Those Italian feasts are unbelievably amazing - with tables with

machinery in them so they split and move during the feast - and food

that descends from the ceilings on clouds.


Amazing and astonishing reading.


Urtatim (that's err-tah-TEEM)

the persona formerly known as Anahita



Date: Mon, 11 Jun 2007 19:54:59 -0400

From: Johnna Holloway <johnna at sitka.engin.umich.edu>

Subject: [Sca-cooks] Cooking the Books

To: Cooks within the SCA <sca-cooks at lists.ansteorra.org>,

        SCA_Subtleties at yahoogroups.com


While searching for something else

I came across this online exhibit of culinary illustrations.


It's the one down on the page after Hibernia. Thursday, October 05, 2006

Cooking the Books

Among other things, there's an illustration of a table decoration

labeled as Tafelaufsatz aus einem Skizzenbuch

- sketch of table decoration from c. 16th century.





Date: Wed, 17 Oct 2007 09:48:01 -0400

From: Johnna Holloway <johnna at sitka.engin.umich.edu>

Subject: [Sca-cooks] Flandrin's Arranging the Meal

To: Cooks within the SCA <sca-cooks at lists.ansteorra.org>


And here's another new book




Jean-Louis Flandrin

*Arranging the Meal*

/A History of Table Service in France/

Translated by Julie E. Johnson, with Sylvie and Antonio Roder; Foreword

to the English-Language Edition by Beatrice Fink


Foreword, by Georges Carantino

Foreword to the English Language Edition: Jean-Louis Flandrin's World

Order, by Beatrice Fink




1. Composition of the Classical Meal

2. Roasts

3. Entr?es and Entremets

4. Composition of Meatless Meals




5. French Meals in the Fourteenth and Fifteenth Centuries

6. Sixteenth-Century Overview

7. Classical Order in the Seventeenth and Eighteenth Centuries

8. Innovations from the Revolution to World War I

9. Hidden Changes in the Twentieth Century



10. English Menu Sequences

11. Polish Banquets in the Sixteenth, Seventeenth, and Eighteenth  





A. Additional Material for Part Three

B. Dietetics and Meal Sequences

C. The Cuisine of the Renaissance

D. Additional Printed Sources








Date: Fri, 16 Nov 2007 06:41:21 -0500

From: "Elise Fleming" <alysk at ix.netcom.com>

Subject: Re: [Sca-cooks] Course/Remove

To: "Gretchen Beck" <grm at andrew.cmu.edu>, "Cooks within the SCA"
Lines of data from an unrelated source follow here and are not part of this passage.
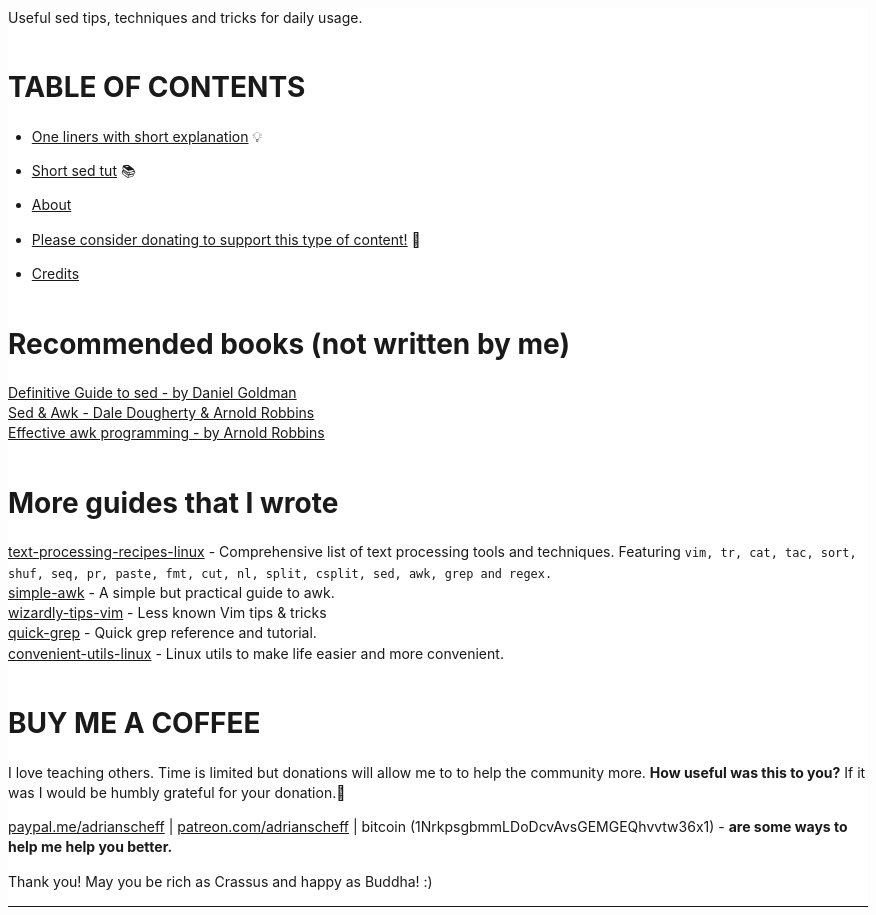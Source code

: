 Useful sed tips, techniques and tricks for daily usage.

# TABLE OF CONTENTS

* [One liners with short explanation](#one-liners-with-short-explanation) :bulb:

* [Short sed tut](#short-sed-tut) :books:

* [About](#about)

* [Please consider donating to support this type of content!](#buy-me-a-coffee) :pray:

* [Credits](#credits-and-links)

# Recommended books (not written by me)
[Definitive Guide to sed - by Daniel Goldman](https://amzn.to/3cnzQCS)
<br>
[Sed & Awk - Dale Dougherty & Arnold Robbins](https://amzn.to/3kKck7Y)
<br>
[Effective awk programming - by Arnold Robbins](https://amzn.to/30scfhM)

# More guides that I wrote
[text-processing-recipes-linux](https://github.com/adrianscheff/text-processing-recipes-linux) - Comprehensive list of text processing tools and techniques. Featuring `vim, tr, cat, tac, sort, shuf, seq, pr, paste, fmt, cut, nl, split, csplit, sed, awk, grep and regex.`
<br>
[simple-awk](https://github.com/adrianscheff/simple-awk) - A simple but practical guide to awk.
<br>
[wizardly-tips-vim](https://github.com/adrianscheff/wizardly-tips-vim) - Less known Vim tips & tricks
<br>
[quick-grep](https://github.com/adrianscheff/quick-grep) - Quick grep reference and tutorial.
<br>
[convenient-utils-linux](https://github.com/adrianscheff/convenient-utils-linux) - Linux utils to make life easier and more convenient. 

# BUY ME A COFFEE
I love teaching others. Time is limited but donations will allow me to to help the community more. **How useful was this to you?** If it was I would be humbly grateful for your donation.:pray:


[paypal.me/adrianscheff](https://www.paypal.com/paypalme/adrianscheff) |  [patreon.com/adrianscheff](https://www.patreon.com/adrianscheff) | bitcoin (1NrkpsgbmmLDoDcvAvsGEMGEQhvvtw36x1) - **are some ways to help me help you better.**


Thank you! May you be rich as Crassus and happy as Buddha! :) 

-----


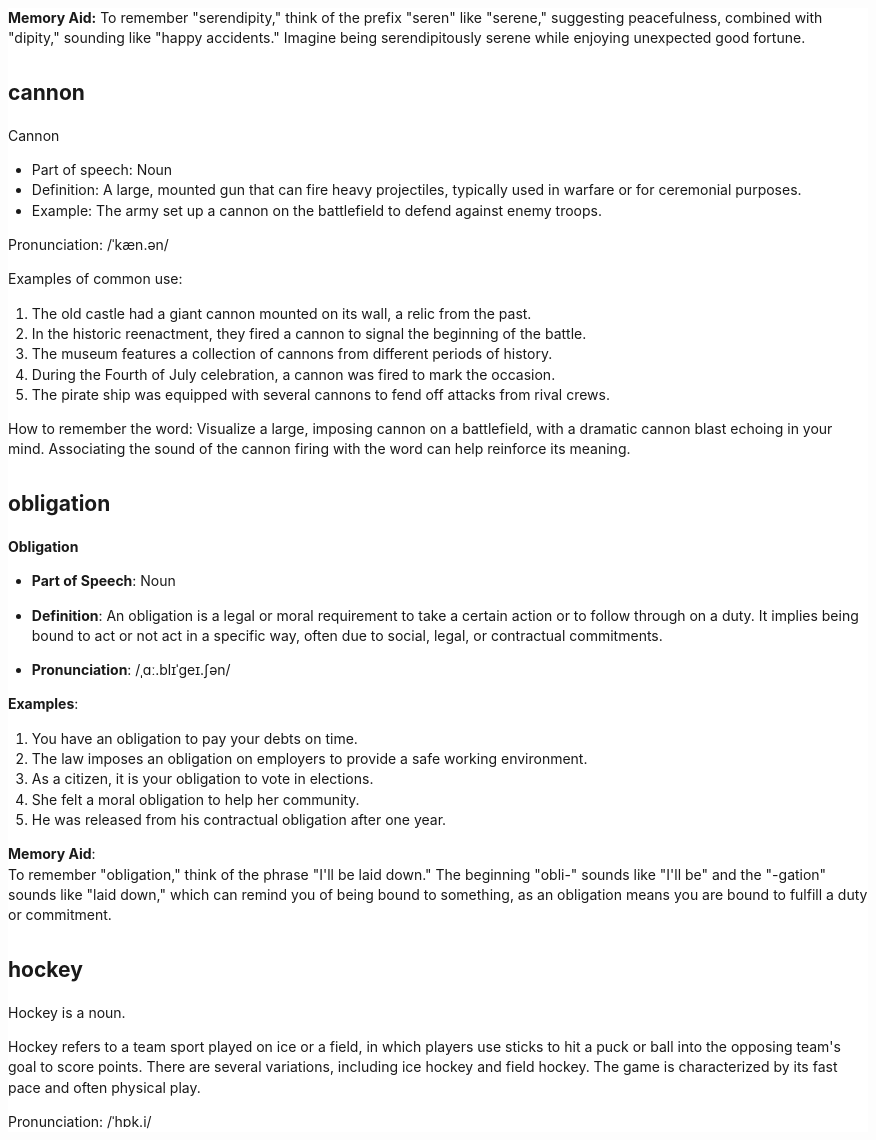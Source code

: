 **Memory Aid:** To remember "serendipity," think of the prefix "seren" like "serene," suggesting peacefulness, combined with "dipity," sounding like "happy accidents." Imagine being serendipitously serene while enjoying unexpected good fortune.
## cannon
Cannon  
- Part of speech: Noun  
- Definition: A large, mounted gun that can fire heavy projectiles, typically used in warfare or for ceremonial purposes.  
- Example: The army set up a cannon on the battlefield to defend against enemy troops.  

Pronunciation: /ˈkæn.ən/  

Examples of common use:  
1. The old castle had a giant cannon mounted on its wall, a relic from the past.  
2. In the historic reenactment, they fired a cannon to signal the beginning of the battle.  
3. The museum features a collection of cannons from different periods of history.  
4. During the Fourth of July celebration, a cannon was fired to mark the occasion.  
5. The pirate ship was equipped with several cannons to fend off attacks from rival crews.  

How to remember the word: Visualize a large, imposing cannon on a battlefield, with a dramatic cannon blast echoing in your mind. Associating the sound of the cannon firing with the word can help reinforce its meaning.
## obligation
**Obligation**

- **Part of Speech**: Noun  
- **Definition**: An obligation is a legal or moral requirement to take a certain action or to follow through on a duty. It implies being bound to act or not act in a specific way, often due to social, legal, or contractual commitments.

- **Pronunciation**: /ˌɑː.blɪˈɡeɪ.ʃən/

**Examples**:
1. You have an obligation to pay your debts on time.
2. The law imposes an obligation on employers to provide a safe working environment.
3. As a citizen, it is your obligation to vote in elections.
4. She felt a moral obligation to help her community.
5. He was released from his contractual obligation after one year.

**Memory Aid**:  
To remember "obligation," think of the phrase "I'll be laid down." The beginning "obli-" sounds like "I'll be" and the "-gation" sounds like "laid down," which can remind you of being bound to something, as an obligation means you are bound to fulfill a duty or commitment.
## hockey
Hockey is a noun.

Hockey refers to a team sport played on ice or a field, in which players use sticks to hit a puck or ball into the opposing team's goal to score points. There are several variations, including ice hockey and field hockey. The game is characterized by its fast pace and often physical play.

Pronunciation: /ˈhɒk.i/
        <sca-cooks at lists.ansteorra.org>,   sca-cooks at ansteorra.org


Margaret asked:

> So (since I'm being lazy and have too many other things to dig up at the

> moment), when was this style of serving adopted in France, and what did the

> French call this particular object/action?
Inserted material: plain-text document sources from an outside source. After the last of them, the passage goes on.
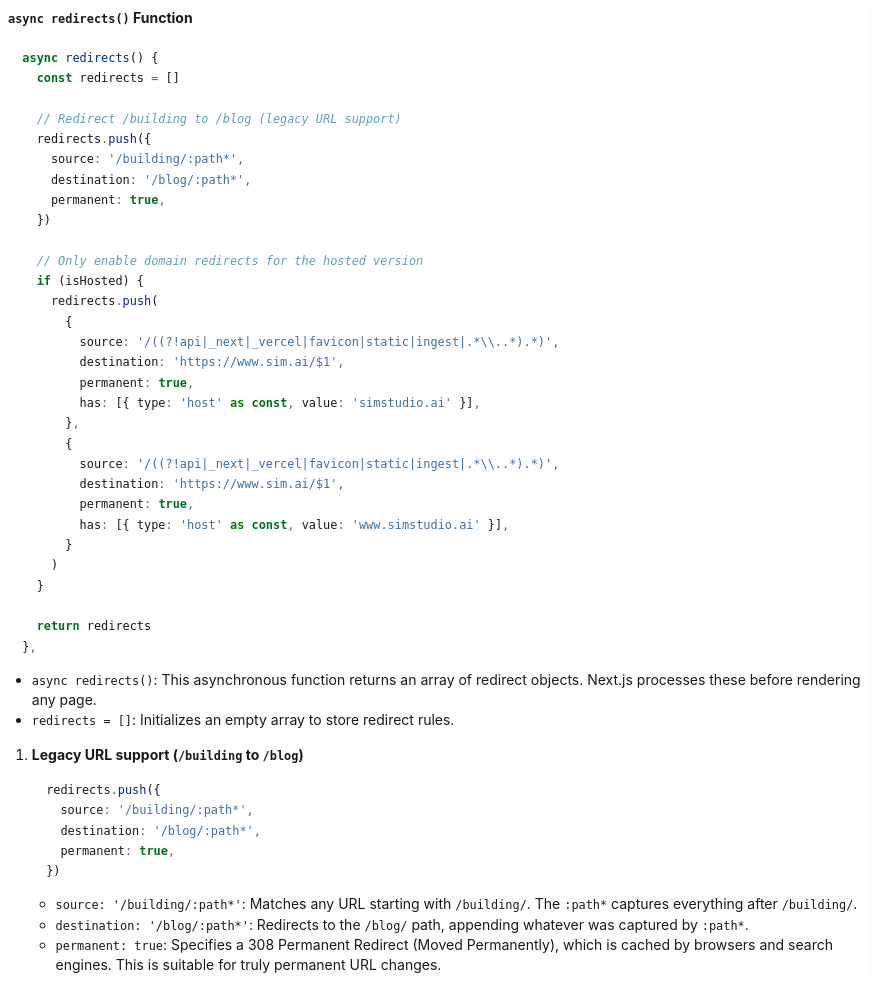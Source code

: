 #### `async redirects()` Function

```typescript
  async redirects() {
    const redirects = []

    // Redirect /building to /blog (legacy URL support)
    redirects.push({
      source: '/building/:path*',
      destination: '/blog/:path*',
      permanent: true,
    })

    // Only enable domain redirects for the hosted version
    if (isHosted) {
      redirects.push(
        {
          source: '/((?!api|_next|_vercel|favicon|static|ingest|.*\\..*).*)',
          destination: 'https://www.sim.ai/$1',
          permanent: true,
          has: [{ type: 'host' as const, value: 'simstudio.ai' }],
        },
        {
          source: '/((?!api|_next|_vercel|favicon|static|ingest|.*\\..*).*)',
          destination: 'https://www.sim.ai/$1',
          permanent: true,
          has: [{ type: 'host' as const, value: 'www.simstudio.ai' }],
        }
      )
    }

    return redirects
  },
```

*   `async redirects()`: This asynchronous function returns an array of redirect objects. Next.js processes these before rendering any page.
*   `redirects = []`: Initializes an empty array to store redirect rules.

1.  **Legacy URL support (`/building` to `/blog`)**
    ```typescript
      redirects.push({
        source: '/building/:path*',
        destination: '/blog/:path*',
        permanent: true,
      })
    ```
    *   `source: '/building/:path*'`: Matches any URL starting with `/building/`. The `:path*` captures everything after `/building/`.
    *   `destination: '/blog/:path*'`: Redirects to the `/blog/` path, appending whatever was captured by `:path*`.
    *   `permanent: true`: Specifies a 308 Permanent Redirect (Moved Permanently), which is cached by browsers and search engines. This is suitable for truly permanent URL changes.

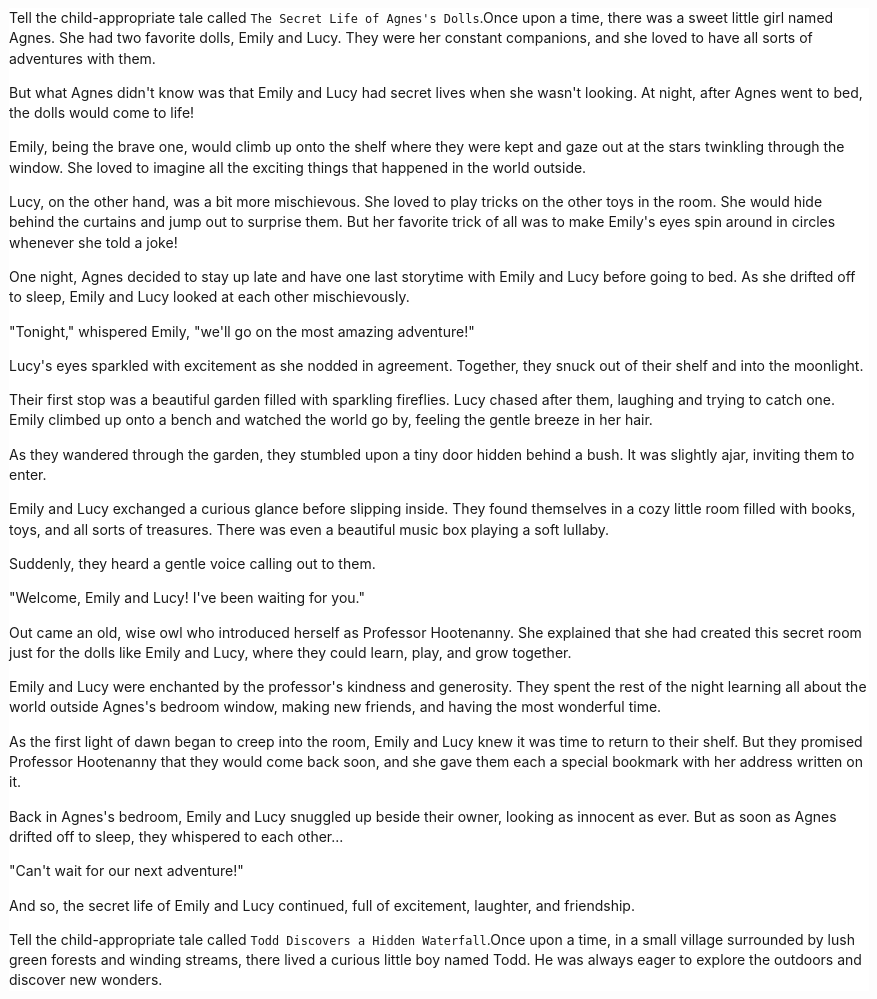 Tell the child-appropriate tale called `The Secret Life of Agnes's Dolls`.<start>Once upon a time, there was a sweet little girl named Agnes. She had two favorite dolls, Emily and Lucy. They were her constant companions, and she loved to have all sorts of adventures with them.

But what Agnes didn't know was that Emily and Lucy had secret lives when she wasn't looking. At night, after Agnes went to bed, the dolls would come to life!

Emily, being the brave one, would climb up onto the shelf where they were kept and gaze out at the stars twinkling through the window. She loved to imagine all the exciting things that happened in the world outside.

Lucy, on the other hand, was a bit more mischievous. She loved to play tricks on the other toys in the room. She would hide behind the curtains and jump out to surprise them. But her favorite trick of all was to make Emily's eyes spin around in circles whenever she told a joke!

One night, Agnes decided to stay up late and have one last storytime with Emily and Lucy before going to bed. As she drifted off to sleep, Emily and Lucy looked at each other mischievously.

"Tonight," whispered Emily, "we'll go on the most amazing adventure!"

Lucy's eyes sparkled with excitement as she nodded in agreement. Together, they snuck out of their shelf and into the moonlight.

Their first stop was a beautiful garden filled with sparkling fireflies. Lucy chased after them, laughing and trying to catch one. Emily climbed up onto a bench and watched the world go by, feeling the gentle breeze in her hair.

As they wandered through the garden, they stumbled upon a tiny door hidden behind a bush. It was slightly ajar, inviting them to enter.

Emily and Lucy exchanged a curious glance before slipping inside. They found themselves in a cozy little room filled with books, toys, and all sorts of treasures. There was even a beautiful music box playing a soft lullaby.

Suddenly, they heard a gentle voice calling out to them.

"Welcome, Emily and Lucy! I've been waiting for you."

Out came an old, wise owl who introduced herself as Professor Hootenanny. She explained that she had created this secret room just for the dolls like Emily and Lucy, where they could learn, play, and grow together.

Emily and Lucy were enchanted by the professor's kindness and generosity. They spent the rest of the night learning all about the world outside Agnes's bedroom window, making new friends, and having the most wonderful time.

As the first light of dawn began to creep into the room, Emily and Lucy knew it was time to return to their shelf. But they promised Professor Hootenanny that they would come back soon, and she gave them each a special bookmark with her address written on it.

Back in Agnes's bedroom, Emily and Lucy snuggled up beside their owner, looking as innocent as ever. But as soon as Agnes drifted off to sleep, they whispered to each other...

"Can't wait for our next adventure!"

And so, the secret life of Emily and Lucy continued, full of excitement, laughter, and friendship.<end>

Tell the child-appropriate tale called `Todd Discovers a Hidden Waterfall`.<start>Once upon a time, in a small village surrounded by lush green forests and winding streams, there lived a curious little boy named Todd. He was always eager to explore the outdoors and discover new wonders.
Several other folk have posted, quite eruditely, about this.  "The Appetite

and the Eye", in a chapter by C. Anne Wilson, implies that the "new method"
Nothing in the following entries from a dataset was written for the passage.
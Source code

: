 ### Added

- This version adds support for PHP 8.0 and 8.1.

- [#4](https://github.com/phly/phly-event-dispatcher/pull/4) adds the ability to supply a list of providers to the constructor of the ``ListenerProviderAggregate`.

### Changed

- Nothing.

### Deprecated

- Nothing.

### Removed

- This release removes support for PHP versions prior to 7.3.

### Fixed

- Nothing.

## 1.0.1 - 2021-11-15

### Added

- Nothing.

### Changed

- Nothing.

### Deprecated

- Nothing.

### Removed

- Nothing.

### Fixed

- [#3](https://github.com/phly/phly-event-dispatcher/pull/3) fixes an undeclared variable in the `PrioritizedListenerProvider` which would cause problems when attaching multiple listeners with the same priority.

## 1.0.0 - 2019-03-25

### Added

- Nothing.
was the manner of setting out dishes on a table in particular patterns with

folding-plate illustrations showing how to set out the dishes.  Ms. Wilson

writes: "As the seventeenth century drew to a close, a new method was

discovered for conveying the way to set out dishes upon the

table...Folding-plate illustrations had rarely appeared...but

folding-plates showing table-settings seem to have been incorporated in F.

Massialot's 'Le Cuisinier Roial et Bourgeois' of 1691.  They were soon

copied in...Monsieur Audiger's 'La Maison Regle'e' of 1692...This new style

of representing plates upon the table-top arrived in England with the

publication in 1702 of 'The Court and Country Cook'...(Alys notes -  It's a

translation and combination of two French cookery books.)... The second

edition of Henry Howard's 'England's Newest Way in All Sorts of Cookery,

Pastry, and all Pickles that are Fit to be Used', published in 1708,

contains the final innovation which was to set the pattern for diagrams of

table-settings...there is eveny the recently adopted usage of the 'remove'

(a dish to be succeeded by another)...[A soup] was served out to everyone

present, and its large serving-bowl or tureen was then removed.  In its

place was set the item of meat or fish written in the lower half of the

circle...(Alys notes: This is one of the circles on the illustration

showing where the dishes were to be placed on the table.)  The soup and its

'remove' or replacement marked the first step towards a different division

of the courses which led evenutally, after the coming of the Russian

service early in the nineteenth century, to the usual sequence of courses

at today's formal dinners."


There you have it.  Documentation for the "invention" of a remove, which

isn't a course, and which does not fall within the SCA time period, plus a

brief explanation of the change from the old style of serving foods -

dishes being brought in by servers, one course after the other, to dishes

being already placed on the table in symmetrical (and crowded?) patterns,

to today's formal dining service.


Alys Katharine



Date: Thu, 3 Sep 2009 16:16:48 -0700 (PDT)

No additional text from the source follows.